##### Given records #####

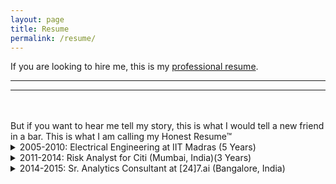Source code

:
 ```yaml
---
layout: page
title: Resume
permalink: /resume/
---
```


If you are looking to hire me, this is my [professional resume](/assets/Anvesh.Kollu.Reddi.Gari.Resume.Apr20.pdf).

<hr class="rounded">
<hr class="rounded">
<br/>
<br/>
But if you want to hear me tell my story, this is what I would tell a new friend in a bar. This is what I am calling my Honest Resume™  



<details><summary>2005-2010: Electrical Engineering at IIT Madras (5 Years)</summary>
<br/>
<p>
Purely owing to my skill in arithmetic, I got into IIT Madras, (which is a prestigious engineering school in India), specifically the dual degree program in Electrical Engineering where you complete both Bachelors and Masters degrees in 5 years.

Once in, I realized that beating the competition and getting into an IIT was my only goal until that point and I hadn't really thought about why I even wanted to be an engineer. And the new-found freedom which college offers was too hard to resist. And so basically skimmed through my five years, not coming close to flunking and nowhere near excellence.
<br/>
</p>

</details>


<details><summary>2011-2014: Risk Analyst for Citi (Mumbai, India)(3 Years)</summary>
<br/>
<p>
I basically took the first job I could find out of college, working for CitiBank through a consulting firm (TCS). I started working for their Risk Analytics group as a the lone developer building and maintaining their internal Microsoft Sharepoint website, and make it work on Internet Explorer 6 (ancient even back then, but then banks are like that). I did my job and people were happy with it, but I really had no hope of making it as a developer

But the core function of the group, credit risk modeling, was something I was really drawn to during this time. Numbers and probability, it felt right up my alley. So, I read some books  on modeling and talked to people to somehow make the switch into the modeling team, but no avail. Banks are fairly rigid and it is hard to cut through teams.

So I started looking outside at companies hiring for modelers. I took at a <i>lot</i> of tried for me to land a job, but I ended up at a great place. Looking back, I should have probably left TCS earlier, but then the people were nice, the pay was good, I got married and time just flies by.

</p>

</details>



<details><summary>2014-2015: Sr. Analytics Consultant at [24]7.ai (Bangalore, India)</summary>
<br/>
<p>
Working at [24]7, a customer service company with a heavy emphasis on data science, was a huge leap into the fast lane of tech from the rather static world of banking. The data science group was about 50 strong and had incredible folks up and down the chain (many of whom went on to become influential figures in the Analytics/AI space later on). I was fortunate to be mentored by Mathangi who still remains my biggest professional infleunce.

I worked mainly in building text-based Machine Learning models that classified customer service chats at scale. It was a joy to deploy these models as soon as they are built, watch their performance in real-time and go right back to tweaking them. We did build some fairly cutting edge NLP pipelines and even applied for patents (this is pre-word2vec era and has aged badly, I must say).

While I was having a gala time at work, other stuff was happening on my personal front and grudingly my wife and me
</p>

</details>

#####

The lines above that hold "this" are the result; show every one of them.

If you are looking to hire me, this is my [professional resume](/assets/Anvesh.Kollu.Reddi.Gari.Resume.Apr20.pdf).
But if you want to hear me tell my story, this is what I would tell a new friend in a bar. This is what I am calling my Honest Resume™  
But the core function of the group, credit risk modeling, was something I was really drawn to during this time. Numbers and probability, it felt right up my alley. So, I read some books  on modeling and talked to people to somehow make the switch into the modeling team, but no avail. Banks are fairly rigid and it is hard to cut through teams.
I worked mainly in building text-based Machine Learning models that classified customer service chats at scale. It was a joy to deploy these models as soon as they are built, watch their performance in real-time and go right back to tweaking them. We did build some fairly cutting edge NLP pipelines and even applied for patents (this is pre-word2vec era and has aged badly, I must say).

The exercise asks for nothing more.